Its 3:52 in the morning and for the tenth straight day I am awake at this ungodly hour. Every night it’s the same, I fall asleep quick enough, but right around 2 am, my eyes open and I spend the next three hours wide awake. I may as well make semi-productive use of this time.
A few observations:
# I read somewhere that if all human intelligence were plotted on a bell curve; you would find that there are very few geniuses and very few sand-pounding idiots among us. The fact that geniuses are so rare is something we should instinctively know. The fact that so few of us are tragically stupid comes as a surprise to me. Most of us then would fall somewhere on either the ascending or descending curve of the bell, with the largest number of us at the flat place at the top of the curve in that most dreaded of all descriptions…a person of average intelligence.
# Looking back over this blog, the last couple of weeks have made for some pretty depressing reading and for this I feel an apology is in order. I have always assumed that most of you read this blog because it is reasonably entertaining. But with everything that has happened to my Dad since April 11, my writing has gotten thick and leaden with something close to grief. When I sit down to write, it’s always about whatever happens to be on my mind that day. Sometimes its politics, other times its sports or something interesting in the news. Well, for the last two weeks or so, the only thing on my mind has been Dad. Nobody wants to be beaten over the head with mortality and the frailty of life, so I’ll try to lighten things up in the future.

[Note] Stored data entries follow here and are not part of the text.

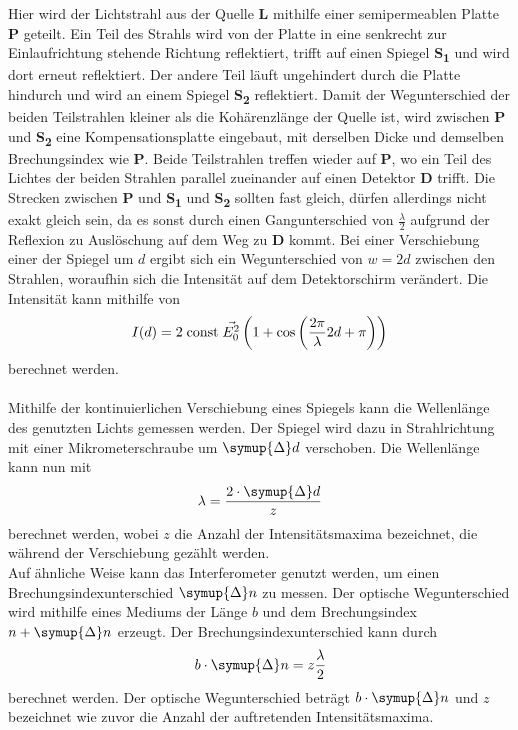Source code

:     Hier wird der Lichtstrahl aus der Quelle \textbf{L} mithilfe einer semipermeablen Platte \textbf{P} geteilt.
    Ein Teil des Strahls wird von der Platte in eine senkrecht zur Einlaufrichtung stehende Richtung reflektiert,
    trifft auf einen Spiegel \textbf{S\textsubscript{1}} und wird dort erneut reflektiert.
    Der andere Teil läuft ungehindert durch die Platte hindurch und wird an einem Spiegel \textbf{S\textsubscript{2}} reflektiert.
    Damit der Wegunterschied der beiden Teilstrahlen kleiner als die Kohärenzlänge der Quelle ist,
    wird zwischen \textbf{P} und \textbf{S\textsubscript{2}} eine Kompensationsplatte eingebaut,
    mit derselben Dicke und demselben Brechungsindex wie \textbf{P}.
    Beide Teilstrahlen treffen wieder auf \textbf{P},
    wo ein Teil des Lichtes der beiden Strahlen parallel zueinander auf einen Detektor \textbf{D} trifft.
    Die Strecken zwischen \textbf{P} und \textbf{S\textsubscript{1}} und \textbf{S\textsubscript{2}} sollten fast gleich,
    dürfen allerdings nicht exakt gleich sein,
    da es sonst durch einen Gangunterschied von $\frac{\lambda}{2}$ aufgrund der Reflexion zu Auslöschung auf dem Weg zu \textbf{D} kommt.
    Bei einer Verschiebung einer der Spiegel um $d$ ergibt sich ein Wegunterschied von $w = 2d$ zwischen den Strahlen,
    woraufhin sich die Intensität auf dem Detektorschirm verändert.
    Die Intensität kann mithilfe von
    \begin{equation*}
        I(d) = 2 \;\mathrm{const}\; \vec{E_0^2} \left( 1 + \cos\left( \frac{2\pi}{\lambda} 2d + \pi \right) \right)
    \end{equation*}
    berechnet werden.\\
    \\
    Mithilfe der kontinuierlichen Verschiebung eines Spiegels kann die Wellenlänge des genutzten Lichts gemessen werden.
    Der Spiegel wird dazu in Strahlrichtung mit einer Mikrometerschraube um $\symup{\Delta}d$ verschoben.
    Die Wellenlänge kann nun mit
    \begin{equation}
        \label{eqn:Wellenlänge}
        \lambda = \frac{2 \cdot \symup{\Delta}d}{z}
    \end{equation}
    berechnet werden,
    wobei $z$ die Anzahl der Intensitätsmaxima bezeichnet,
    die während der Verschiebung gezählt werden.\\
    Auf ähnliche Weise kann das Interferometer genutzt werden,
    um einen Brechungsindexunterschied $\symup{\Delta}n$ zu messen.
    Der optische Wegunterschied wird mithilfe eines Mediums der Länge $b$ und dem Brechungsindex $n + \symup{\Delta}n$ erzeugt.
    Der Brechungsindexunterschied kann durch
    \begin{equation}
        \label{eqn:brechungsindexunterschied}
        b \cdot \symup{\Delta}n = z \frac{\lambda}{2}
    \end{equation}
    berechnet werden.
    Der optische Wegunterschied beträgt $b \cdot \symup{\Delta}n$
    und $z$ bezeichnet wie zuvor die Anzahl der auftretenden Intensitätsmaxima.

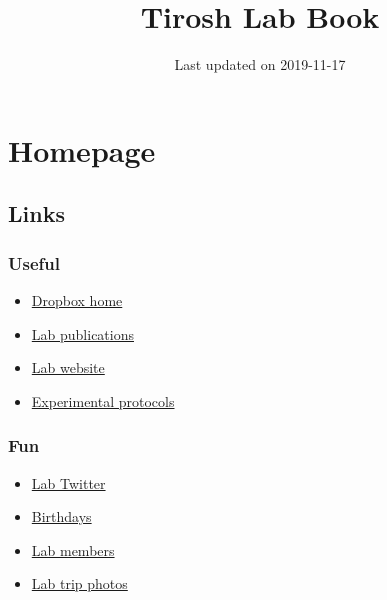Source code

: \documentclass[]{book}
\title{Tirosh Lab Book}
\author{}
\date{Last updated on 2019-11-17}
\providecommand{\tightlist}{%
  \setlength{\itemsep}{0pt}\setlength{\parskip}{0pt}}
\begin{document}
\maketitle

{
\setcounter{tocdepth}{1}
\tableofcontents
}
\chapter{Homepage}\label{homepage}

\section{Links}\label{links}

\subsection{Useful}\label{useful}

\begin{itemize}
\tightlist
\item
  \href{https://www.dropbox.com/home/Tirosh\%20Lab}{Dropbox home}\\
\item
  \href{http://www.weizmann.ac.il/mcb/tirosh/publications-0}{Lab
  publications}\\
\item
  \href{http://www.weizmann.ac.il/mcb/tirosh/}{Lab website}\\
\item
  \href{https://www.dropbox.com/sh/javjoi26i5k5f6t/AADAX4RgSZUFuBwtS6TRE3wua?dl=0}{Experimental
  protocols}
\end{itemize}

\subsection{Fun}\label{fun}

\begin{itemize}
\tightlist
\item
  \href{https://twitter.com/tiroshlab}{Lab Twitter}\\
\item
  \href{https://www.dropbox.com/s/zwss5fg9rkoz7pp/lab\%20bday\%20list.xlsx?dl=0}{Birthdays}\\
\item
  \href{http://www.weizmann.ac.il/mcb/tirosh/group-members}{Lab
  members}\\
\item
  \href{http://www.weizmann.ac.il/mcb/tirosh/pictures}{Lab trip photos}
\end{itemize}
\end{document}
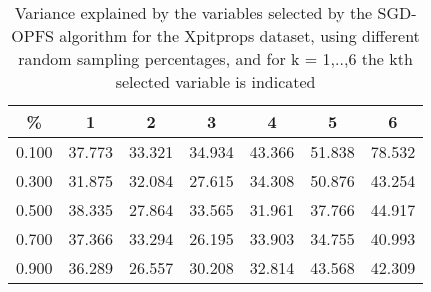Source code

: \begin{table}
	\begin{center}
		\begin{tabular}{c c c c c c c}
			\% & 1 & 2 & 3 & 4 & 5 & 6 \\
			\hline
			0.100 & 37.773 & 33.321 & 34.934 & 43.366 & 51.838 & 78.532 \\
			0.300 & 31.875 & 32.084 & 27.615 & 34.308 & 50.876 & 43.254 \\
			0.500 & 38.335 & 27.864 & 33.565 & 31.961 & 37.766 & 44.917 \\
			0.700 & 37.366 & 33.294 & 26.195 & 33.903 & 34.755 & 40.993 \\
			0.900 & 36.289 & 26.557 & 30.208 & 32.814 & 43.568 & 42.309 \\
		\end{tabular}
	\end{center}
	\caption{Variance explained by the variables selected by the SGD-OPFS algorithm for the Xpitprops dataset, using different random sampling percentages, and for k = 1,..,6 the kth selected variable is indicated}
\end{table}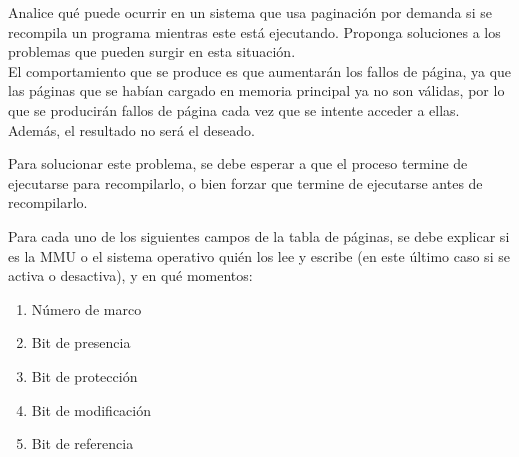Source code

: \begin{ejercicio} %
    Analice qué puede ocurrir en un sistema que usa paginación por demanda si se recompila un programa mientras este está ejecutando.
    Proponga soluciones a los problemas que pueden surgir en esta situación.\\

    El comportamiento que se produce es que aumentarán los fallos de página, ya que las páginas que se habían cargado en memoria principal
    ya no son válidas, por lo que se producirán fallos de página cada vez que se intente acceder a ellas. Además, el resultado no será el deseado.

    Para solucionar este problema, se debe esperar a que el proceso termine de ejecutarse para recompilarlo, o bien forzar que termine de ejecutarse antes de recompilarlo.
\end{ejercicio}

\begin{ejercicio} %
Para cada uno de los siguientes campos de la tabla de páginas, se debe explicar si es la MMU o el sistema operativo quién los lee y escribe (en este último caso si se activa o desactiva), y en qué momentos:
\begin{enumerate}
    \item Número de marco
    \item Bit de presencia
    \item Bit de protección
    \item Bit de modificación
    \item Bit de referencia
\end{enumerate}
\end{ejercicio}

# There’s a great scene in the movie Memphis Belle where the crew start talking about what they plan on doing if they survive the war. One guy starts talking about how he has this idea of building a string of restaurants all across the country that are identical and serve the exact same food. The other guys start giving him the business, “That sounds terrible! Who the hell would want to go to the same restaurant and eat the same food all over the country?” they ask. The kid says, “It’s not a terrible idea. It’s comforting.” The thing is, I used to agree with him. There is something oddly comforting to be a thousand miles from home and see a Chick-Fil-A sign on the interstate. But as I have gotten older, chain stores have started to bother me. Short Pump is a perfect illustration of the problem. Drive down Broad Street from Gaskins to Lauderdale and you can count on one hand the number of unique, individually owned businesses. From the big box retailers down to practically all of the restaurants, everything is a national chain. We are being franchised to death.
Quick show of hands from everyone out there who thinks Richmond is a better place since Ukrop’s sold out to Martin’s? How about the fact that there isn’t room for Pleasant’s Hardware now that the big box stores command the retail heights? The worst part is Sports Bars. Why would anyone go to Buffalo Wild Wings, when Big Al’s is right down the street? I don’t know who owns BWW. For all I know, the place could be owned by some oil sheik from Saudi Arabia, or worse, somebody from New Jersey! We all know Al because he’s right there in the place greeting you by name when you walk in. He’s a Richmond guy. His kids went to school here. His son played Little League with my son. If he’s lucky enough to make a profit at the bar, he doesn’t stuff it in an off shore account or wire it back to Riyadh. He spends it right here in Richmond. Knowing him, he probably spends it on Redskin memorabilia, but the point is the money stays right here. I happen to think that that matters to a community. And yes, yes…I know that we all benefit from lower prices that come from the presence of the Walmarts of the world, so save me the economics lecture. But, the presence of Walmart doesn’t make Richmond a better place, it just makes us like every place else. I’m done with homogenization. I don’t want Richmond to look like every other city in America.